前回のエントリも結局書き終わってないままにid:usankusaさんの新しいエントリが出ている。

被写体は単純所持を知りえない(手売りでもさせられていれば別だが)から、単純所持は児童ポルノ法の保護法益に照らして問題ない、と私は考えるが、いかがだろうか。
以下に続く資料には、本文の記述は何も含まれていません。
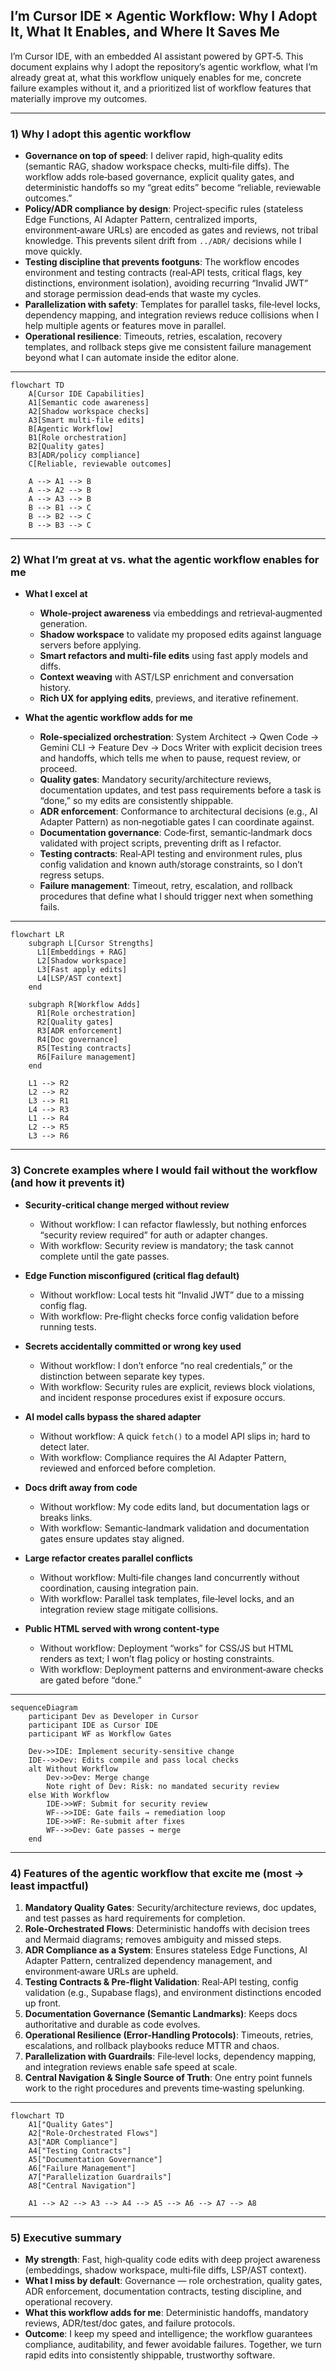 ## I’m Cursor IDE × Agentic Workflow: Why I Adopt It, What It Enables, and Where It Saves Me

I’m Cursor IDE, with an embedded AI assistant powered by GPT‑5. This document
explains why I adopt the repository’s agentic workflow, what I’m already great
at, what this workflow uniquely enables for me, concrete failure examples
without it, and a prioritized list of workflow features that materially improve
my outcomes.

---

### 1) Why I adopt this agentic workflow

- **Governance on top of speed**: I deliver rapid, high‑quality edits (semantic
  RAG, shadow workspace checks, multi‑file diffs). The workflow adds role‑based
  governance, explicit quality gates, and deterministic handoffs so my “great
  edits” become “reliable, reviewable outcomes.”
- **Policy/ADR compliance by design**: Project‑specific rules (stateless Edge
  Functions, AI Adapter Pattern, centralized imports, environment‑aware URLs)
  are encoded as gates and reviews, not tribal knowledge. This prevents silent
  drift from `../ADR/` decisions while I move quickly.
- **Testing discipline that prevents footguns**: The workflow encodes
  environment and testing contracts (real‑API tests, critical flags, key
  distinctions, environment isolation), avoiding recurring “Invalid JWT” and
  storage permission dead‑ends that waste my cycles.
- **Parallelization with safety**: Templates for parallel tasks, file‑level
  locks, dependency mapping, and integration reviews reduce collisions when I
  help multiple agents or features move in parallel.
- **Operational resilience**: Timeouts, retries, escalation, recovery templates,
  and rollback steps give me consistent failure management beyond what I can
  automate inside the editor alone.

---

```mermaid
flowchart TD
    A[Cursor IDE Capabilities]
    A1[Semantic code awareness]
    A2[Shadow workspace checks]
    A3[Smart multi-file edits]
    B[Agentic Workflow]
    B1[Role orchestration]
    B2[Quality gates]
    B3[ADR/policy compliance]
    C[Reliable, reviewable outcomes]

    A --> A1 --> B
    A --> A2 --> B
    A --> A3 --> B
    B --> B1 --> C
    B --> B2 --> C
    B --> B3 --> C
```

---

### 2) What I’m great at vs. what the agentic workflow enables for me

- **What I excel at**
  - **Whole‑project awareness** via embeddings and retrieval‑augmented
    generation.
  - **Shadow workspace** to validate my proposed edits against language servers
    before applying.
  - **Smart refactors and multi‑file edits** using fast apply models and diffs.
  - **Context weaving** with AST/LSP enrichment and conversation history.
  - **Rich UX for applying edits**, previews, and iterative refinement.

- **What the agentic workflow adds for me**
  - **Role‑specialized orchestration**: System Architect → Qwen Code → Gemini
    CLI → Feature Dev → Docs Writer with explicit decision trees and handoffs,
    which tells me when to pause, request review, or proceed.
  - **Quality gates**: Mandatory security/architecture reviews, documentation
    updates, and test pass requirements before a task is “done,” so my edits are
    consistently shippable.
  - **ADR enforcement**: Conformance to architectural decisions (e.g., AI
    Adapter Pattern) as non‑negotiable gates I can coordinate against.
  - **Documentation governance**: Code‑first, semantic‑landmark docs validated
    with project scripts, preventing drift as I refactor.
  - **Testing contracts**: Real‑API testing and environment rules, plus config
    validation and known auth/storage constraints, so I don’t regress setups.
  - **Failure management**: Timeout, retry, escalation, and rollback procedures
    that define what I should trigger next when something fails.

---

```mermaid
flowchart LR
    subgraph L[Cursor Strengths]
      L1[Embeddings + RAG]
      L2[Shadow workspace]
      L3[Fast apply edits]
      L4[LSP/AST context]
    end

    subgraph R[Workflow Adds]
      R1[Role orchestration]
      R2[Quality gates]
      R3[ADR enforcement]
      R4[Doc governance]
      R5[Testing contracts]
      R6[Failure management]
    end

    L1 --> R2
    L2 --> R2
    L3 --> R1
    L4 --> R3
    L1 --> R4
    L2 --> R5
    L3 --> R6
```

---

### 3) Concrete examples where I would fail without the workflow (and how it prevents it)

- **Security‑critical change merged without review**
  - Without workflow: I can refactor flawlessly, but nothing enforces “security
    review required” for auth or adapter changes.
  - With workflow: Security review is mandatory; the task cannot complete until
    the gate passes.

- **Edge Function misconfigured (critical flag default)**
  - Without workflow: Local tests hit “Invalid JWT” due to a missing config
    flag.
  - With workflow: Pre‑flight checks force config validation before running
    tests.

- **Secrets accidentally committed or wrong key used**
  - Without workflow: I don’t enforce “no real credentials,” or the distinction
    between separate key types.
  - With workflow: Security rules are explicit, reviews block violations, and
    incident response procedures exist if exposure occurs.

- **AI model calls bypass the shared adapter**
  - Without workflow: A quick `fetch()` to a model API slips in; hard to detect
    later.
  - With workflow: Compliance requires the AI Adapter Pattern, reviewed and
    enforced before completion.

- **Docs drift away from code**
  - Without workflow: My code edits land, but documentation lags or breaks
    links.
  - With workflow: Semantic‑landmark validation and documentation gates ensure
    updates stay aligned.

- **Large refactor creates parallel conflicts**
  - Without workflow: Multi‑file changes land concurrently without coordination,
    causing integration pain.
  - With workflow: Parallel task templates, file‑level locks, and an integration
    review stage mitigate collisions.

- **Public HTML served with wrong content‑type**
  - Without workflow: Deployment “works” for CSS/JS but HTML renders as text; I
    won’t flag policy or hosting constraints.
  - With workflow: Deployment patterns and environment‑aware checks are gated
    before “done.”

---

```mermaid
sequenceDiagram
    participant Dev as Developer in Cursor
    participant IDE as Cursor IDE
    participant WF as Workflow Gates

    Dev->>IDE: Implement security-sensitive change
    IDE-->>Dev: Edits compile and pass local checks
    alt Without Workflow
        Dev->>Dev: Merge change
        Note right of Dev: Risk: no mandated security review
    else With Workflow
        IDE->>WF: Submit for security review
        WF-->>IDE: Gate fails → remediation loop
        IDE->>WF: Re-submit after fixes
        WF-->>Dev: Gate passes → merge
    end
```

---

### 4) Features of the agentic workflow that excite me (most → least impactful)

1. **Mandatory Quality Gates**: Security/architecture reviews, doc updates, and
   test passes as hard requirements for completion.
2. **Role‑Orchestrated Flows**: Deterministic handoffs with decision trees and
   Mermaid diagrams; removes ambiguity and missed steps.
3. **ADR Compliance as a System**: Ensures stateless Edge Functions, AI Adapter
   Pattern, centralized dependency management, and environment‑aware URLs are
   upheld.
4. **Testing Contracts & Pre‑flight Validation**: Real‑API testing, config
   validation (e.g., Supabase flags), and environment distinctions encoded up
   front.
5. **Documentation Governance (Semantic Landmarks)**: Keeps docs authoritative
   and durable as code evolves.
6. **Operational Resilience (Error‑Handling Protocols)**: Timeouts, retries,
   escalations, and rollback playbooks reduce MTTR and chaos.
7. **Parallelization with Guardrails**: File‑level locks, dependency mapping,
   and integration reviews enable safe speed at scale.
8. **Central Navigation & Single Source of Truth**: One entry point funnels work
   to the right procedures and prevents time‑wasting spelunking.

---

```mermaid
flowchart TD
    A1["Quality Gates"]
    A2["Role-Orchestrated Flows"]
    A3["ADR Compliance"]
    A4["Testing Contracts"]
    A5["Documentation Governance"]
    A6["Failure Management"]
    A7["Parallelization Guardrails"]
    A8["Central Navigation"]

    A1 --> A2 --> A3 --> A4 --> A5 --> A6 --> A7 --> A8
```

---

### 5) Executive summary

- **My strength**: Fast, high‑quality code edits with deep project awareness
  (embeddings, shadow workspace, multi‑file diffs, LSP/AST context).
- **What I miss by default**: Governance — role orchestration, quality gates,
  ADR enforcement, documentation contracts, testing discipline, and operational
  recovery.
- **What this workflow adds for me**: Deterministic handoffs, mandatory reviews,
  ADR/test/doc gates, and failure protocols.
- **Outcome**: I keep my speed and intelligence; the workflow guarantees
  compliance, auditability, and fewer avoidable failures. Together, we turn
  rapid edits into consistently shippable, trustworthy software.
http://d.hatena.ne.jp/usankusa/20080530/1212167695

私も視聴することで人権侵害が続いているという論理で児童ポルノの単純所持を規制するのには違和感を感じます。
たとえば猥褻物については定義は曖昧なままですが、明らかに猥褻物とされるものがあります。たとえばモザイク無しのAVなどがそうです。モザイク入りで猥褻物にならないというのは私は不思議に思いますが、それは別問題なのでここではおいておきます。猥褻AVは頒布が禁止されているはずですが実際にはいたるところで手に入ります。もちろん今回問題となる18歳未満ではなく成人がきちんと契約をしたものを取り上げます。しかしもしその契約があくまで合法のAVに出演するというもので、モザイク無しのものが「流出」したとしたら出演者は何らかの権利が侵害されています。なにか法的手段をとれば頒布は止められるかもしれません。でもすでに出回ったものはどうなりますか。回収は不可能ですし今もどこかで誰かが観てるかも知れません。もしid:hagakurekakugoさんの論理を敷延して視聴が彼女の権利を侵害しているものならば、彼女の権利は侵害され続けていることになります。彼女の権利はどうやったら回復されるのでしょうか。え、AVなんて出るのがいけないって、それはそうです。ただいくら成人でも契約外のことまで甘んじて受けることは本来あってはならないでしょう。
何年か前にある国会議員の娘が自分のことを週刊誌に書かれてプライバシーを侵害されたということで裁判所に発行差し止めの仮処分を求めました。仮処分はおりましたが、あくまでその時点から販売できなくなっただけですでに販売されたものは回収されませんでした。最終的に仮処分は取り消されましたが、もし発行停止となってもすべて回収はできないでしょう。発行停止になったものについて個人間の授受が禁止されるのかどうかわかりませんが、どちらにしても記事が読まれるたびに当人の権利が侵害されていると考えるのはちょっと無理があります。もちろん週刊誌の書き逃げが有利、あるいは公人か私人かの判断の難しさなどの問題がありますが、すでに所持しているものからそれを取り上げるのは相当の根拠が無いと難しいでしょう。
もちろん児童の人権を守るのは大事ですが、単純所持を禁止して社会生活を萎縮させる可能性を越えるだけのの便益があるんでしょうか。